◆ DATA UNDER STUDY ◆
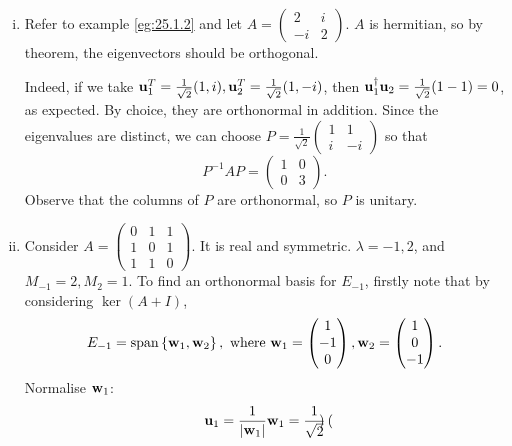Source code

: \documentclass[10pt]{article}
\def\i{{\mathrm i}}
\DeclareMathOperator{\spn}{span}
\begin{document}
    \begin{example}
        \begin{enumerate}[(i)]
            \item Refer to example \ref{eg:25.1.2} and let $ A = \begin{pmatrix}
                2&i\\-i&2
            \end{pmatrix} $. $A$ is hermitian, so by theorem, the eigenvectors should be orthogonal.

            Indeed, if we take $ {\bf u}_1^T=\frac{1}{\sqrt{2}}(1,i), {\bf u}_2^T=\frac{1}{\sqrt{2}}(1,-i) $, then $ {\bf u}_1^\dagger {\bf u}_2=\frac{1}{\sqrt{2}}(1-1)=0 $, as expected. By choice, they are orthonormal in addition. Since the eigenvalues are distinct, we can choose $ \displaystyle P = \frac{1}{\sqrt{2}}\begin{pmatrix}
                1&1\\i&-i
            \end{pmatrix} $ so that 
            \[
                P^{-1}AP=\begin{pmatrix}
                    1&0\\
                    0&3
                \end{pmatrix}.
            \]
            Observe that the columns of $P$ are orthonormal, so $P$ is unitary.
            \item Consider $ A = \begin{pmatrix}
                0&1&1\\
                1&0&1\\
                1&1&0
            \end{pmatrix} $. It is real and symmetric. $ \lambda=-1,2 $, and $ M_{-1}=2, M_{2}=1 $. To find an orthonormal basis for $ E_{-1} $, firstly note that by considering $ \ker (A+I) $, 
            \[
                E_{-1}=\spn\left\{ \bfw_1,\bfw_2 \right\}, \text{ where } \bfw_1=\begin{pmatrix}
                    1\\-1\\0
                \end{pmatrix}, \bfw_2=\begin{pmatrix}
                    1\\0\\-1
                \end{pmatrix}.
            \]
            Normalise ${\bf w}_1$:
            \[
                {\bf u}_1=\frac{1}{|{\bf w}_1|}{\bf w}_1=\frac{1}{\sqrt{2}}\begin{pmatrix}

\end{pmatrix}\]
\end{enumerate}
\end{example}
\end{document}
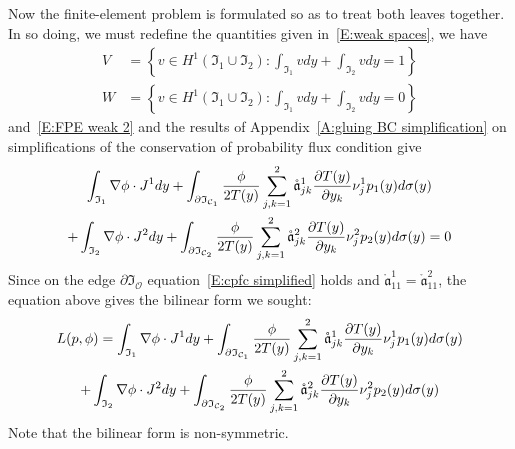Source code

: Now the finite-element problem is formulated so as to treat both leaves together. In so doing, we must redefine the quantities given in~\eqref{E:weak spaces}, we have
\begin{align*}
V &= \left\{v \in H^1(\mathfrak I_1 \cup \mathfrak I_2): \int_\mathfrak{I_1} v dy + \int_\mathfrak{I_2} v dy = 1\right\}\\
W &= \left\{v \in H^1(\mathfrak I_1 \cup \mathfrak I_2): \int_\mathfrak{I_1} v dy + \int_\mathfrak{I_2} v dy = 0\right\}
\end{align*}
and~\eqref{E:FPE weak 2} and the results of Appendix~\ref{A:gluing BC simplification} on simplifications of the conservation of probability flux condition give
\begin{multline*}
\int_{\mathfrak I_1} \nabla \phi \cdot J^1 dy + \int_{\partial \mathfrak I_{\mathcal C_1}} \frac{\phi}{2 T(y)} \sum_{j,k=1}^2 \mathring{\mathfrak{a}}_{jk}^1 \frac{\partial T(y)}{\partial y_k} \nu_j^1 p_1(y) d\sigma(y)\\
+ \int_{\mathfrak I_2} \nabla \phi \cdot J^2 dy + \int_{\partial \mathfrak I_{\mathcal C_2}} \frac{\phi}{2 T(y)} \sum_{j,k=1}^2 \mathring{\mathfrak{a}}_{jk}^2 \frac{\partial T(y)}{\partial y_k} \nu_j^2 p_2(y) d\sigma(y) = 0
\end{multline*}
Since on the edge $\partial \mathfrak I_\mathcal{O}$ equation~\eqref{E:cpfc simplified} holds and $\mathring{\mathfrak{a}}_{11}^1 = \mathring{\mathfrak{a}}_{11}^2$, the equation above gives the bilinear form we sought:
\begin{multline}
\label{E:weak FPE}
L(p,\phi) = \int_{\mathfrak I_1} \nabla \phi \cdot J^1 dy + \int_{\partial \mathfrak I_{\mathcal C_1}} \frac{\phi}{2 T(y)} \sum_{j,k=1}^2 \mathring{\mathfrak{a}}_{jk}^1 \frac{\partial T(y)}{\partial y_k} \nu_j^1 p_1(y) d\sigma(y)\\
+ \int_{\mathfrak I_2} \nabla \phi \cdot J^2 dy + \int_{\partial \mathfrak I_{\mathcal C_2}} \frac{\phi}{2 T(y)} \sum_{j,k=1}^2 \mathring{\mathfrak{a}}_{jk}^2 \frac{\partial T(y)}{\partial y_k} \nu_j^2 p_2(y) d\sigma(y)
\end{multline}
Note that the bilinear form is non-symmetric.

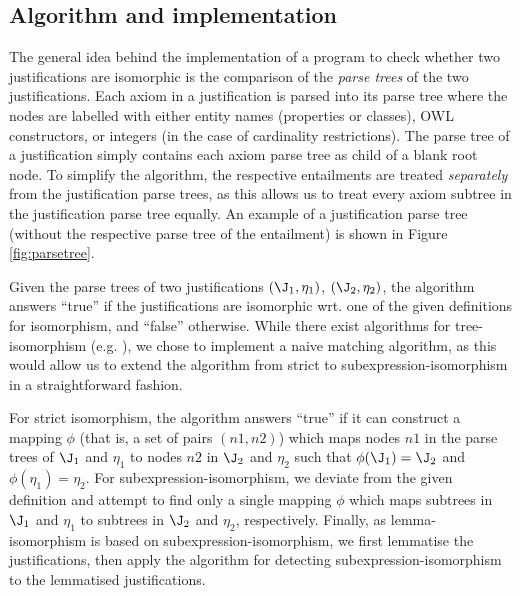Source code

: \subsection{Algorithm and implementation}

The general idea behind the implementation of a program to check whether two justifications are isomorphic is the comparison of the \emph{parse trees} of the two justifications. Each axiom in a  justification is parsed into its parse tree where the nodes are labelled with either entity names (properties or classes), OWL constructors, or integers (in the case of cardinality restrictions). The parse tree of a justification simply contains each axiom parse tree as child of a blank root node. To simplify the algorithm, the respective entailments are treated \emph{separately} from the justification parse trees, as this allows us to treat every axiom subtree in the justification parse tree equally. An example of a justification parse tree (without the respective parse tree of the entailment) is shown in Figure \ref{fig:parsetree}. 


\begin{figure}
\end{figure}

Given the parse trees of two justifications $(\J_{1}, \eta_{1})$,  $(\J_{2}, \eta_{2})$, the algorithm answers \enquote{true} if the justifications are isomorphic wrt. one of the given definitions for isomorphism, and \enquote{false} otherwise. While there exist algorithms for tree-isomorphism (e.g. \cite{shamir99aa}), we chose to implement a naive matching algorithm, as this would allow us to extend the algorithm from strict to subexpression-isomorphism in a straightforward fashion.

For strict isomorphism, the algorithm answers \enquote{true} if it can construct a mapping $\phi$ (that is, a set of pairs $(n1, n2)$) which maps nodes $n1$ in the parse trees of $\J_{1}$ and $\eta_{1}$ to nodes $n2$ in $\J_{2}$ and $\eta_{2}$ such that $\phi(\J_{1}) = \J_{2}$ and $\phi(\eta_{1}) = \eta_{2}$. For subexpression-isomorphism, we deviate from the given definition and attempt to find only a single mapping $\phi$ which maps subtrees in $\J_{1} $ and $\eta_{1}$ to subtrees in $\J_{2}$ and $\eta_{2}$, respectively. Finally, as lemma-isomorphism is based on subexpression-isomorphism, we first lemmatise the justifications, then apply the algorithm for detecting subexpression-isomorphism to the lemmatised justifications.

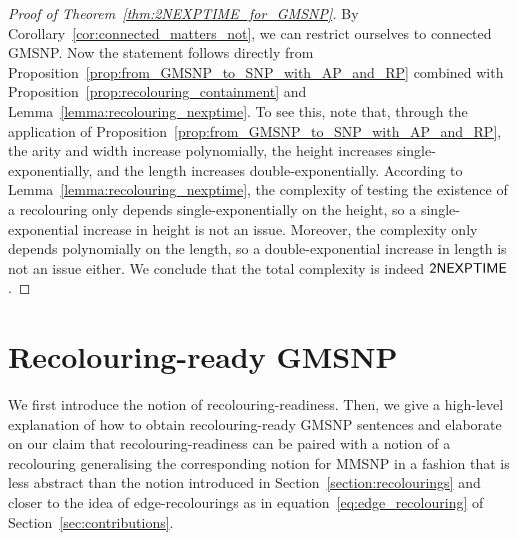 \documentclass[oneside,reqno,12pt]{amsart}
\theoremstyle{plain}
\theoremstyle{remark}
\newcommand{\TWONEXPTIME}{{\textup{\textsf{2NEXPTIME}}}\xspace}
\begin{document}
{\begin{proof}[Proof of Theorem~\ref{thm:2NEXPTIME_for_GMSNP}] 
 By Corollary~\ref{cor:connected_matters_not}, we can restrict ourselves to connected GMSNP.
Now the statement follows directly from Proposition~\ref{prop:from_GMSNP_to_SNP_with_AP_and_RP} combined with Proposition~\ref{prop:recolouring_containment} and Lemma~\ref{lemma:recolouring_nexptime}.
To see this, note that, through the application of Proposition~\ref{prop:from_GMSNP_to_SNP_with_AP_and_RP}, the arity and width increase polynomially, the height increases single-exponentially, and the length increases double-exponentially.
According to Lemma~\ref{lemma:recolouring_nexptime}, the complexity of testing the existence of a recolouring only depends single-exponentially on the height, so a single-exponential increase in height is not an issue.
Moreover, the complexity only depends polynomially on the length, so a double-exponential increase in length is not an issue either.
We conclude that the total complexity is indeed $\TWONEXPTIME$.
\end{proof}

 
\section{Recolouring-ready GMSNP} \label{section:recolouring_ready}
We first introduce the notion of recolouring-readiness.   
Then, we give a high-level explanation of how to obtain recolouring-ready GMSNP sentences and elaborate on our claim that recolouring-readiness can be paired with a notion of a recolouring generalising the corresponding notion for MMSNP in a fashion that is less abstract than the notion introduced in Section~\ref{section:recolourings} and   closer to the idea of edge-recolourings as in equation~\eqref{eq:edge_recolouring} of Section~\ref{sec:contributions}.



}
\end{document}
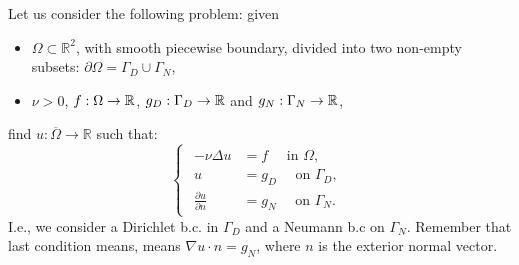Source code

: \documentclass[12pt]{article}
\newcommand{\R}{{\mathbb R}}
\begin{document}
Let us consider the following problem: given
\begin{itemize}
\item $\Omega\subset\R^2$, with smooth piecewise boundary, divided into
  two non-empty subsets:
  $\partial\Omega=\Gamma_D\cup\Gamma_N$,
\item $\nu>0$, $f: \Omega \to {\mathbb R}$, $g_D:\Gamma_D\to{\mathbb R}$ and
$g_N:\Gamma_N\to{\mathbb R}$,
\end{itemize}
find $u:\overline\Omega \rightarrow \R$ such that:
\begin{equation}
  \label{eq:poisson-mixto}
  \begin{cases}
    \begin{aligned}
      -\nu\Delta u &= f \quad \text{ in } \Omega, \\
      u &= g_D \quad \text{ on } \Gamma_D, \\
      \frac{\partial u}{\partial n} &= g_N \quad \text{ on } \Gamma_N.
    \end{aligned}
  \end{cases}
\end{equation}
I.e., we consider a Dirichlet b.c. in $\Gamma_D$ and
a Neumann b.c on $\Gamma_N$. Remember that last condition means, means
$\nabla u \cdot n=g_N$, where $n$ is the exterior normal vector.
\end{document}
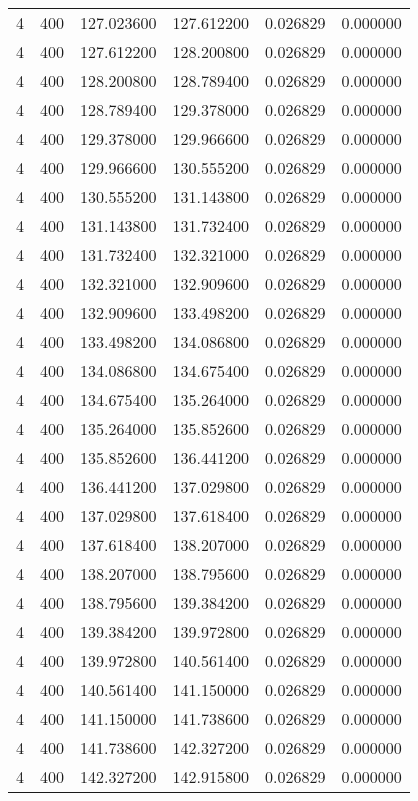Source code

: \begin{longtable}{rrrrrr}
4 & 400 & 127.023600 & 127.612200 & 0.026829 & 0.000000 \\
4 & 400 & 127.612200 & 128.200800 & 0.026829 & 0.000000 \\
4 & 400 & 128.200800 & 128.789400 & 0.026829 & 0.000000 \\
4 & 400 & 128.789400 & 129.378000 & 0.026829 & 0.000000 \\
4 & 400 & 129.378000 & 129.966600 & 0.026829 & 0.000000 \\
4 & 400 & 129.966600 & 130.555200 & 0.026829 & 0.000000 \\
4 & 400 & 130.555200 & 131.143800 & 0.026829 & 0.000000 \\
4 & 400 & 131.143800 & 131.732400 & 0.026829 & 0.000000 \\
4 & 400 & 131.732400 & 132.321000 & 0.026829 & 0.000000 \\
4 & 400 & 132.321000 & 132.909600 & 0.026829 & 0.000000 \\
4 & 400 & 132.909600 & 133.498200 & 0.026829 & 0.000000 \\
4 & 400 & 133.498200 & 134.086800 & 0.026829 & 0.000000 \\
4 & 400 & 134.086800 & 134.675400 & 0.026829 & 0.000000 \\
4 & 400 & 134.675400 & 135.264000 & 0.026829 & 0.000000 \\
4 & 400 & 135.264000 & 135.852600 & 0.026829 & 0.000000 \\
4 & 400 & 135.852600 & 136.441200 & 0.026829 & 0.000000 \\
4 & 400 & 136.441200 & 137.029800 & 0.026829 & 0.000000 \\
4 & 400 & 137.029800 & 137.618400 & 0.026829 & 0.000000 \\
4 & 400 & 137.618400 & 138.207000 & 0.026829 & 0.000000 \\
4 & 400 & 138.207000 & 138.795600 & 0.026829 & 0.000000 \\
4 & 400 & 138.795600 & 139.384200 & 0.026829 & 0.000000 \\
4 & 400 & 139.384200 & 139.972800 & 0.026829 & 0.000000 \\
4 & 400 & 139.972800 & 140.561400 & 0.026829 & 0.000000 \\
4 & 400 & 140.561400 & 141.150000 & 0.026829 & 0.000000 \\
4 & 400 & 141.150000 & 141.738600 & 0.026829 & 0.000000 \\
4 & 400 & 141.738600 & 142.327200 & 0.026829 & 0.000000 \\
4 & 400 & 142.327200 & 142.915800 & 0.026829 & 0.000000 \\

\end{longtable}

◆ WHAT IS REQUIRED ◆
Begin at the top of the material above and output each line exactly, stopping after the line that holds "should be orthogonal.". Leave out pictures.

◆ ANSWER TO THE PROBLEM ◆
Source code

: \documentclass[10pt]{article}
\def\i{{\mathrm i}}
\DeclareMathOperator{\spn}{span}
\begin{document}
    \begin{example}
        \begin{enumerate}[(i)]
            \item Refer to example \ref{eg:25.1.2} and let $ A = \begin{pmatrix}
                2&i\\-i&2
            \end{pmatrix} $. $A$ is hermitian, so by theorem, the eigenvectors should be orthogonal.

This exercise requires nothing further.